→ **About this exercise**:
Nothing in the records should be changed in the copy, though the pictures must be left out.

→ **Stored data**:
▽
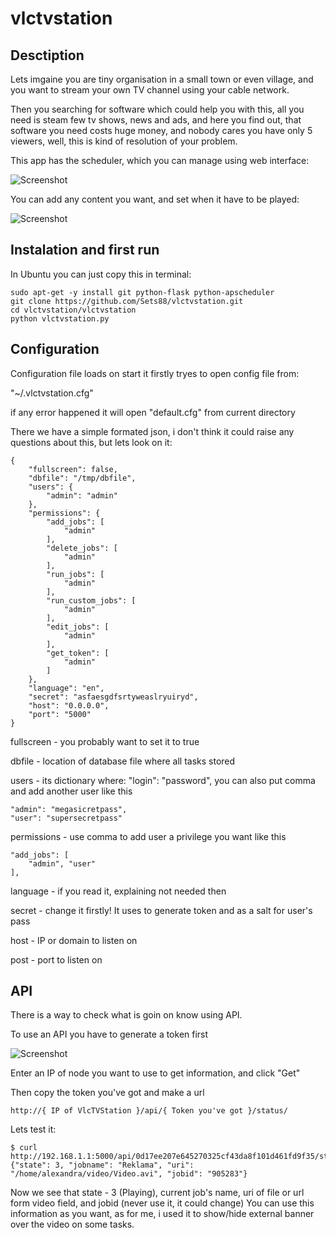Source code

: vlctvstation
============

## Desctiption

Lets imgaine you are tiny organisation in a small town or even village, and you want to stream your own TV channel using your cable network.

Then you searching for software which could help you with this, all you need is steam few tv shows, news and ads, and here you find out,
that software you need costs huge money, and nobody cares you have only 5 viewers, well, this is kind of resolution of your problem.

This app has the scheduler, which you can manage using web interface:

![Screenshot](http://sets88.com/static/media/uploads/images/vlctvstation/vlctvstation.png)


You can add any content you want, and set when it have to be played:

![Screenshot](http://sets88.com/static/media/uploads/images/vlctvstation/vlctvstation2.png)


## Instalation and first run

In Ubuntu you can just copy this in terminal:

    sudo apt-get -y install git python-flask python-apscheduler
    git clone https://github.com/Sets88/vlctvstation.git
    cd vlctvstation/vlctvstation
    python vlctvstation.py

## Configuration

Configuration file loads on start it firstly tryes to open config file from:

"~/.vlctvstation.cfg"

if any error happened it will open "default.cfg" from current directory

There we have a simple formated json, i don't think it could raise any questions about this, but lets look on it:

    {
        "fullscreen": false, 
        "dbfile": "/tmp/dbfile", 
        "users": {
            "admin": "admin"
        }, 
        "permissions": {
            "add_jobs": [
                "admin"
            ], 
            "delete_jobs": [
                "admin" 
            ], 
            "run_jobs": [
                "admin"
            ], 
            "run_custom_jobs": [
                "admin"
            ], 
            "edit_jobs": [
                "admin"
            ], 
            "get_token": [
                "admin"
            ]
        }, 
        "language": "en", 
        "secret": "asfaesgdfsrtyweaslryuiryd", 
        "host": "0.0.0.0", 
        "port": "5000"
    }


fullscreen - you probably want to set it to true

dbfile - location of database file where all tasks stored

users - its dictionary where: "login": "password", you can also put comma and add another user like this

    "admin": "megasicretpass",
    "user": "supersecretpass"

permissions - use comma to add user a privilege you want like this

    "add_jobs": [
        "admin", "user"
    ],


language - if you read it, explaining not needed then

secret - change it firstly! It uses to generate token and as a salt for user's pass

host - IP or domain to listen on

post - port to listen on

## API

There is a way to check what is goin on know using API.

To use an API you have to generate a token first

![Screenshot](http://sets88.com/static/media/uploads/images/vlctvstation/vlctvstation3.png)


Enter an IP of node you want to use to get information, and click "Get"

Then copy the token you've got and make a url

    http://{ IP of VlcTVStation }/api/{ Token you've got }/status/


Lets test it:

    $ curl http://192.168.1.1:5000/api/0d17ee207e645270325cf43da8f101d461fd9f35/status/
    {"state": 3, "jobname": "Reklama", "uri": "/home/alexandra/video/Video.avi", "jobid": "905283"}

Now we see that state - 3 (Playing), current job's name, uri of file or url form video field, and jobid (never use it, it could change)
You can use this information as you want, as for me, i used it to show/hide external banner over the video on some tasks.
△
→ **The answer**:
Source code

: vlctvstation
============

## Desctiption

Lets imgaine you are tiny organisation in a small town or even village, and you want to stream your own TV channel using your cable network.

Then you searching for software which could help you with this, all you need is steam few tv shows, news and ads, and here you find out,
that software you need costs huge money, and nobody cares you have only 5 viewers, well, this is kind of resolution of your problem.

This app has the scheduler, which you can manage using web interface:

![Screenshot](http://sets88.com/static/media/uploads/images/vlctvstation/vlctvstation.png)


You can add any content you want, and set when it have to be played:

![Screenshot](http://sets88.com/static/media/uploads/images/vlctvstation/vlctvstation2.png)


## Instalation and first run

In Ubuntu you can just copy this in terminal:

    sudo apt-get -y install git python-flask python-apscheduler
    git clone https://github.com/Sets88/vlctvstation.git
    cd vlctvstation/vlctvstation
    python vlctvstation.py

## Configuration

Configuration file loads on start it firstly tryes to open config file from:

"~/.vlctvstation.cfg"

if any error happened it will open "default.cfg" from current directory

There we have a simple formated json, i don't think it could raise any questions about this, but lets look on it:

    {
        "fullscreen": false, 
        "dbfile": "/tmp/dbfile", 
        "users": {
            "admin": "admin"
        }, 
        "permissions": {
            "add_jobs": [
                "admin"
            ], 
            "delete_jobs": [
                "admin" 
            ], 
            "run_jobs": [
                "admin"
            ], 
            "run_custom_jobs": [
                "admin"
            ], 
            "edit_jobs": [
                "admin"
            ], 
            "get_token": [
                "admin"
            ]
        }, 
        "language": "en", 
        "secret": "asfaesgdfsrtyweaslryuiryd", 
        "host": "0.0.0.0", 
        "port": "5000"
    }


fullscreen - you probably want to set it to true

dbfile - location of database file where all tasks stored

users - its dictionary where: "login": "password", you can also put comma and add another user like this

    "admin": "megasicretpass",
    "user": "supersecretpass"

permissions - use comma to add user a privilege you want like this

    "add_jobs": [
        "admin", "user"
    ],


language - if you read it, explaining not needed then

secret - change it firstly! It uses to generate token and as a salt for user's pass

host - IP or domain to listen on

post - port to listen on

## API

There is a way to check what is goin on know using API.

To use an API you have to generate a token first

![Screenshot](http://sets88.com/static/media/uploads/images/vlctvstation/vlctvstation3.png)


Enter an IP of node you want to use to get information, and click "Get"

Then copy the token you've got and make a url

    http://{ IP of VlcTVStation }/api/{ Token you've got }/status/


Lets test it:

    $ curl http://192.168.1.1:5000/api/0d17ee207e645270325cf43da8f101d461fd9f35/status/
    {"state": 3, "jobname": "Reklama", "uri": "/home/alexandra/video/Video.avi", "jobid": "905283"}

Now we see that state - 3 (Playing), current job's name, uri of file or url form video field, and jobid (never use it, it could change)
You can use this information as you want, as for me, i used it to show/hide external banner over the video on some tasks.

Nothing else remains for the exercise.